Data-fuelled applications could make the metaverse an $8 trillion to $13 trillion addressable market by 2030, using computer vision, natural language, virtual assistants, robotic process automation, and advanced machine learning. This definition of the metaverse includes smart manufacturing, tourism value chains, NFTs, and digital forms of money. The digital competitiveness of small states like New Zealand, and others like South Korea, which are not members of economic unions, but which display high mobility in data flows, will rely on creating cavernous and labyrinth-like data trusts. This new Gross Data Product (GDP) will not depend solely upon the volume of broadband consumption per capita or usage behaviours alone.

Rather, it will turn on whether the data produced permits wider usability and accessibility by bureaucracies, innovators, SMEs, and cross-border agencies. In an Artificial Intelligence (AI) Frontier discussion paper, McKinsey (2018) outlined that late adopters will lag in both developing capabilities and talent management while front-runners would have engaged in rapid adoption and absorption. Micro factors, like the speed of adoption of AI, and macro factors, like the global connectedness or labour-market structure of an economy will both contribute to the magnitude of the change.

The changes would have the effect of shifting about thirteen per cent of the wage bill to futures of work that require nonrepetitive and high-digital-skill sets. These workers will experience oversized compensation and benefits, while workers in the repetitive and low-digital-skills categories, would experience a plateau. Leading AI economies that display a high Gross Data Product (GDP) would capture about 20 to 25 per cent in net economic benefits, while developing economies might capture just about 5 to 15 per cent.

Large water states, and countries outside of outsized customs unions, but which display high openness, may overcome the limitations of low broadband consumption and fewer active content producers, by crafting Data Free Trade Agreements with mega data producers.  Differences across countries in how private data is shared across agencies and whether sovereign identity frameworks exist that can help the cosmopolitan citizen of small states to link to their digital activities, will affect these New Data Agreements.

A new data economy driven by consent, insight, and data flows has led to the emergence of data representatives, agents, and custodians that serve as trusted hubs for users’ personal data. Data Trusts and Data Cooperatives will act as agents of insights in global marketspaces. Inside these new “walled gardens” the role of the Chief Insight Officer (CIO) or “corporate shaman” is gradually taking shape. CIOs garner insights from highly-valued but deeply-sensitive personal mobility data, and then turn that data into insights that the CIO is able to take to market without selling or transferring the data itself. In cooperative or public data trusts, privacy is protected, public services are enhanced, and groups that are underserved can benefit.
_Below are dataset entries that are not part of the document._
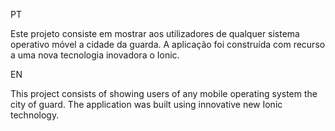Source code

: 
PT

Este projeto consiste em mostrar aos utilizadores de qualquer sistema operativo móvel a cidade da guarda. A aplicação foi construída com recurso a uma nova tecnologia inovadora o Ionic.

EN

This project consists of showing users of any mobile operating system the city of guard. The application was built using innovative new Ionic technology.

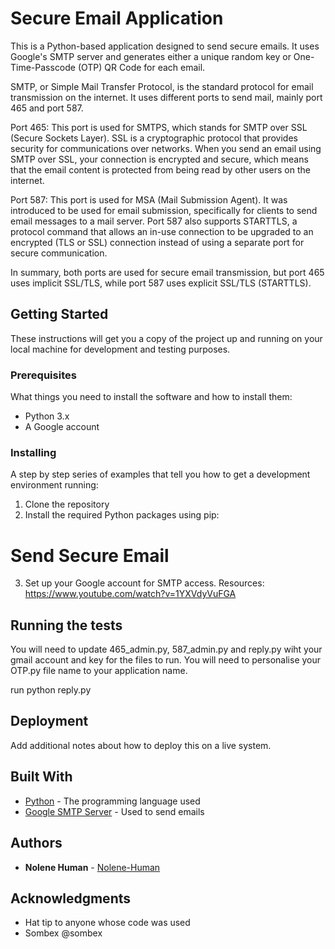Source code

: # Secure Email Application

This is a Python-based application designed to send secure emails. It uses Google's SMTP server and generates either a unique random key or One-Time-Passcode (OTP) QR Code for each email.

SMTP, or Simple Mail Transfer Protocol, is the standard protocol for email transmission on the internet. It uses different ports to send mail, mainly port 465 and port 587.

Port 465: This port is used for SMTPS, which stands for SMTP over SSL (Secure Sockets Layer). SSL is a cryptographic protocol that provides security for communications over networks. When you send an email using SMTP over SSL, your connection is encrypted and secure, which means that the email content is protected from being read by other users on the internet.

Port 587: This port is used for MSA (Mail Submission Agent). It was introduced to be used for email submission, specifically for clients to send email messages to a mail server. Port 587 also supports STARTTLS, a protocol command that allows an in-use connection to be upgraded to an encrypted (TLS or SSL) connection instead of using a separate port for secure communication.

In summary, both ports are used for secure email transmission, but port 465 uses implicit SSL/TLS, while port 587 uses explicit SSL/TLS (STARTTLS).

## Getting Started

These instructions will get you a copy of the project up and running on your local machine for development and testing purposes.

### Prerequisites

What things you need to install the software and how to install them:

- Python 3.x
- A Google account

### Installing

A step by step series of examples that tell you how to get a development environment running:

1. Clone the repository
2. Install the required Python packages using pip:

# Send Secure Email

3. Set up your Google account for SMTP access.
    Resources:
    https://www.youtube.com/watch?v=1YXVdyVuFGA

## Running the tests

You will need to update 465_admin.py, 587_admin.py and reply.py wiht your gmail account and key for the files to run.
You will need to personalise your OTP.py file name to your application name.

run python reply.py


## Deployment

Add additional notes about how to deploy this on a live system.

## Built With

* [Python](https://www.python.org/) - The programming language used
* [Google SMTP Server](https://www.google.com/) - Used to send emails

## Authors

* **Nolene Human** - [Nolene-Human](https://github.com/Nolene-Human)


## Acknowledgments

* Hat tip to anyone whose code was used
* Sombex @sombex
Data trusts are still evolving but they represent a promising alternative to surveillance capitalism. In the UK, the government has signalled that the Information Commissioner’s Office (ICO), will explore a post-Brexit divergence from the European Union’s data protection regime, or the General Data Protection Regulation (GDPR) that goes even further than benchmark US privacy laws governing health care, educational records, health insurance portability and accountability.

The UK intends to reframe the GDPR to use the power of data to drive growth, improve trade and remove bureaucratic red tape. However, the intended reforms will have to achieve a judicious equilibrium of divergence from the EU’s GDPR while still allowing the free flow of data across international borders.

This involves the balancing of sovereignty, privilege, and privacy. The ICO will have to strengthen links with data regulators in other jurisdictions on matters that range from digital health records to the talent attractiveness of jobs in other jurisdictions, while working with domestic stakeholders. The reforms must empower digital citizens to influence how they want their data to be used, and to point to remedies if things go awry. There are differences across countries in terms of how personal data is shared across agencies, and how digital identity frameworks connect individuals to their digital activities.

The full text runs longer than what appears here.